Problem requirements | Show, from the records below, all lines that contain the word "loadui".

Available data |
+--
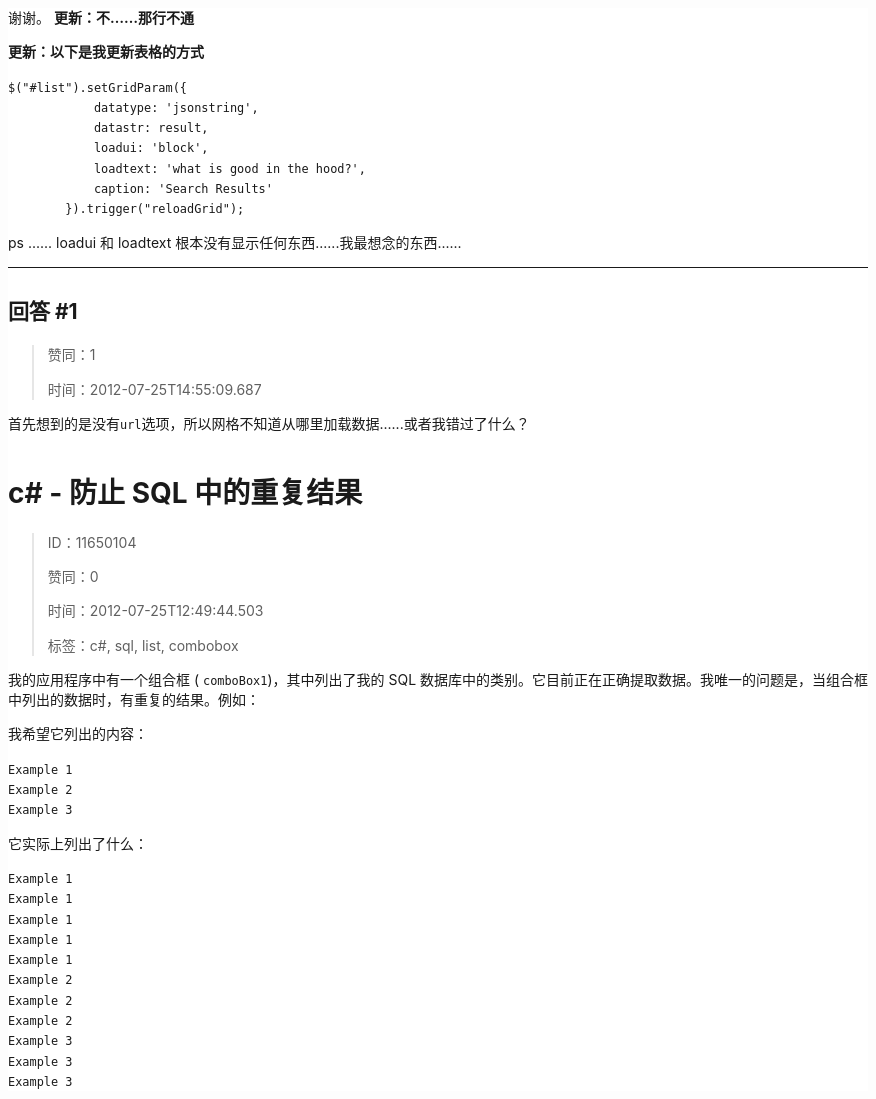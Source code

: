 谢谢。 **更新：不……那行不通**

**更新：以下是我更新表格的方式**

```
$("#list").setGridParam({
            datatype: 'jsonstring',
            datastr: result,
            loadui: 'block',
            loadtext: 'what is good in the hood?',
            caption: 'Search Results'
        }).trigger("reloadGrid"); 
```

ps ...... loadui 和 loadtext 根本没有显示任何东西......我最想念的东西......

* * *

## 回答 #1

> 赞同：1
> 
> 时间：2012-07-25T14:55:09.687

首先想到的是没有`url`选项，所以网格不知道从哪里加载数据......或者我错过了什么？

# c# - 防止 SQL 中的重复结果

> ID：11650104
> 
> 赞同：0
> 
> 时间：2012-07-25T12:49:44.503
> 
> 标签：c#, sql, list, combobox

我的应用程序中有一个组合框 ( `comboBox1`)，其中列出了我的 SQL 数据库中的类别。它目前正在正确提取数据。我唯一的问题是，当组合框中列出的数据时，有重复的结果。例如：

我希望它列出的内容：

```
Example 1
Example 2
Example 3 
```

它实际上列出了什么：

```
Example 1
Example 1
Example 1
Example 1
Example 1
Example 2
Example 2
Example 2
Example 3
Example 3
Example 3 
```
+--
Exercise result |
            loadui: 'block',
ps ...... loadui 和 loadtext 根本没有显示任何东西......我最想念的东西......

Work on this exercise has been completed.